(Source records begins)
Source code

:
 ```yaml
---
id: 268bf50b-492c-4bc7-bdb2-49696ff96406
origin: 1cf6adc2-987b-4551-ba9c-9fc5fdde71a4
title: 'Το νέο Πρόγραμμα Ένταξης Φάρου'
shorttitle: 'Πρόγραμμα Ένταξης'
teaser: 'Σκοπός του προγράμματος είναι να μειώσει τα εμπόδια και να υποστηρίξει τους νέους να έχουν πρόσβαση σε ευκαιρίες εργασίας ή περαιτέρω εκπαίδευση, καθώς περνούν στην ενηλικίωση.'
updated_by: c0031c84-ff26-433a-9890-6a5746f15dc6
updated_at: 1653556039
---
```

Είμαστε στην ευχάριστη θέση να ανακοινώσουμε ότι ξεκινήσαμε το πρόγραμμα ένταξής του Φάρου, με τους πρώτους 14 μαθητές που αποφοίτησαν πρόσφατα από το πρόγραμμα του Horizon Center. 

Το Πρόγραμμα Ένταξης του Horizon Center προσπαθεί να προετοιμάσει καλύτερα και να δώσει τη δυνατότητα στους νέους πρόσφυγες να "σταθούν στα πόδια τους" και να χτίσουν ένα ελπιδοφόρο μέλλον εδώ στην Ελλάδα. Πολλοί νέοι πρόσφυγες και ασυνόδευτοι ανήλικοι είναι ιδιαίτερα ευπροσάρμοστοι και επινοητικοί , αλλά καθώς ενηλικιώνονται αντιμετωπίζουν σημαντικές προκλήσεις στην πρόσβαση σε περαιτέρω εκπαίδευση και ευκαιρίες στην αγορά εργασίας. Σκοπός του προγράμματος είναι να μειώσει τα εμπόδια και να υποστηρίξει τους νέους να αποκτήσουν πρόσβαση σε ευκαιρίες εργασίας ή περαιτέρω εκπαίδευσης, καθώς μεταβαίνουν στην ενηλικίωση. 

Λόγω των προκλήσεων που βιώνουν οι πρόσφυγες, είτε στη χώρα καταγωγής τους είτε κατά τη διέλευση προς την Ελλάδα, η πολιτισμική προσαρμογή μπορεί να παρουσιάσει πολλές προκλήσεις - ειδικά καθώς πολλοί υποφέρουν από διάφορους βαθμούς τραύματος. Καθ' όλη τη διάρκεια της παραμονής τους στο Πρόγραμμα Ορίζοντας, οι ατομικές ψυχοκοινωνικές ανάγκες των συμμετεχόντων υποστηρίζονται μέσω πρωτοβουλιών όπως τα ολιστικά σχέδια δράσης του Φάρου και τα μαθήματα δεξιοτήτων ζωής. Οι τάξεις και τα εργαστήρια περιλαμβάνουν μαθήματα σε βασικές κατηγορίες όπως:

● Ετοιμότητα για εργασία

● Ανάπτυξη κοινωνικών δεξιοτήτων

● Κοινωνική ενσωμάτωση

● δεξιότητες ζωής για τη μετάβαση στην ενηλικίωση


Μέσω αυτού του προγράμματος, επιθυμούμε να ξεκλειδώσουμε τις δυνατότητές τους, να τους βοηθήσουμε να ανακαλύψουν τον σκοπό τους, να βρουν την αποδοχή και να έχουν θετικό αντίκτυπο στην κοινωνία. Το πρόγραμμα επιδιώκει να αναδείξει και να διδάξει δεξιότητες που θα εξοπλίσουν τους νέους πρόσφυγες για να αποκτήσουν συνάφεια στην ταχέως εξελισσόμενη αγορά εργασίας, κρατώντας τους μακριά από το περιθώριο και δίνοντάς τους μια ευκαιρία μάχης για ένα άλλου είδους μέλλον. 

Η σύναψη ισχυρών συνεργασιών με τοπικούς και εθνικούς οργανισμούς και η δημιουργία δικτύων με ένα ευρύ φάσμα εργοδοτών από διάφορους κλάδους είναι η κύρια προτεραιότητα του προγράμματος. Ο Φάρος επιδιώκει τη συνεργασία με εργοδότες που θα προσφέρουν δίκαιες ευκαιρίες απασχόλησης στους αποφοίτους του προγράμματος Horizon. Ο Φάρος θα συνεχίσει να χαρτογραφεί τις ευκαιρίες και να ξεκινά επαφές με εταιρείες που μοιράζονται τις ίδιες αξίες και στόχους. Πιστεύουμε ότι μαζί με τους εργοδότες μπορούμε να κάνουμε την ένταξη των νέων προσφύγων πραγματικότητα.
(Source records ends)
__Task to carry out__.
The listing above is to be transcribed in full, with no line omitted.

__Answer for the task__.
Source code

:
 ```yaml
---
id: 268bf50b-492c-4bc7-bdb2-49696ff96406
origin: 1cf6adc2-987b-4551-ba9c-9fc5fdde71a4
title: 'Το νέο Πρόγραμμα Ένταξης Φάρου'
shorttitle: 'Πρόγραμμα Ένταξης'
teaser: 'Σκοπός του προγράμματος είναι να μειώσει τα εμπόδια και να υποστηρίξει τους νέους να έχουν πρόσβαση σε ευκαιρίες εργασίας ή περαιτέρω εκπαίδευση, καθώς περνούν στην ενηλικίωση.'
updated_by: c0031c84-ff26-433a-9890-6a5746f15dc6
updated_at: 1653556039
---
```

Είμαστε στην ευχάριστη θέση να ανακοινώσουμε ότι ξεκινήσαμε το πρόγραμμα ένταξής του Φάρου, με τους πρώτους 14 μαθητές που αποφοίτησαν πρόσφατα από το πρόγραμμα του Horizon Center. 

Το Πρόγραμμα Ένταξης του Horizon Center προσπαθεί να προετοιμάσει καλύτερα και να δώσει τη δυνατότητα στους νέους πρόσφυγες να "σταθούν στα πόδια τους" και να χτίσουν ένα ελπιδοφόρο μέλλον εδώ στην Ελλάδα. Πολλοί νέοι πρόσφυγες και ασυνόδευτοι ανήλικοι είναι ιδιαίτερα ευπροσάρμοστοι και επινοητικοί , αλλά καθώς ενηλικιώνονται αντιμετωπίζουν σημαντικές προκλήσεις στην πρόσβαση σε περαιτέρω εκπαίδευση και ευκαιρίες στην αγορά εργασίας. Σκοπός του προγράμματος είναι να μειώσει τα εμπόδια και να υποστηρίξει τους νέους να αποκτήσουν πρόσβαση σε ευκαιρίες εργασίας ή περαιτέρω εκπαίδευσης, καθώς μεταβαίνουν στην ενηλικίωση. 

Λόγω των προκλήσεων που βιώνουν οι πρόσφυγες, είτε στη χώρα καταγωγής τους είτε κατά τη διέλευση προς την Ελλάδα, η πολιτισμική προσαρμογή μπορεί να παρουσιάσει πολλές προκλήσεις - ειδικά καθώς πολλοί υποφέρουν από διάφορους βαθμούς τραύματος. Καθ' όλη τη διάρκεια της παραμονής τους στο Πρόγραμμα Ορίζοντας, οι ατομικές ψυχοκοινωνικές ανάγκες των συμμετεχόντων υποστηρίζονται μέσω πρωτοβουλιών όπως τα ολιστικά σχέδια δράσης του Φάρου και τα μαθήματα δεξιοτήτων ζωής. Οι τάξεις και τα εργαστήρια περιλαμβάνουν μαθήματα σε βασικές κατηγορίες όπως:

● Ετοιμότητα για εργασία

● Ανάπτυξη κοινωνικών δεξιοτήτων

● Κοινωνική ενσωμάτωση

● δεξιότητες ζωής για τη μετάβαση στην ενηλικίωση


Μέσω αυτού του προγράμματος, επιθυμούμε να ξεκλειδώσουμε τις δυνατότητές τους, να τους βοηθήσουμε να ανακαλύψουν τον σκοπό τους, να βρουν την αποδοχή και να έχουν θετικό αντίκτυπο στην κοινωνία. Το πρόγραμμα επιδιώκει να αναδείξει και να διδάξει δεξιότητες που θα εξοπλίσουν τους νέους πρόσφυγες για να αποκτήσουν συνάφεια στην ταχέως εξελισσόμενη αγορά εργασίας, κρατώντας τους μακριά από το περιθώριο και δίνοντάς τους μια ευκαιρία μάχης για ένα άλλου είδους μέλλον. 

Η σύναψη ισχυρών συνεργασιών με τοπικούς και εθνικούς οργανισμούς και η δημιουργία δικτύων με ένα ευρύ φάσμα εργοδοτών από διάφορους κλάδους είναι η κύρια προτεραιότητα του προγράμματος. Ο Φάρος επιδιώκει τη συνεργασία με εργοδότες που θα προσφέρουν δίκαιες ευκαιρίες απασχόλησης στους αποφοίτους του προγράμματος Horizon. Ο Φάρος θα συνεχίσει να χαρτογραφεί τις ευκαιρίες και να ξεκινά επαφές με εταιρείες που μοιράζονται τις ίδιες αξίες και στόχους. Πιστεύουμε ότι μαζί με τους εργοδότες μπορούμε να κάνουμε την ένταξη των νέων προσφύγων πραγματικότητα.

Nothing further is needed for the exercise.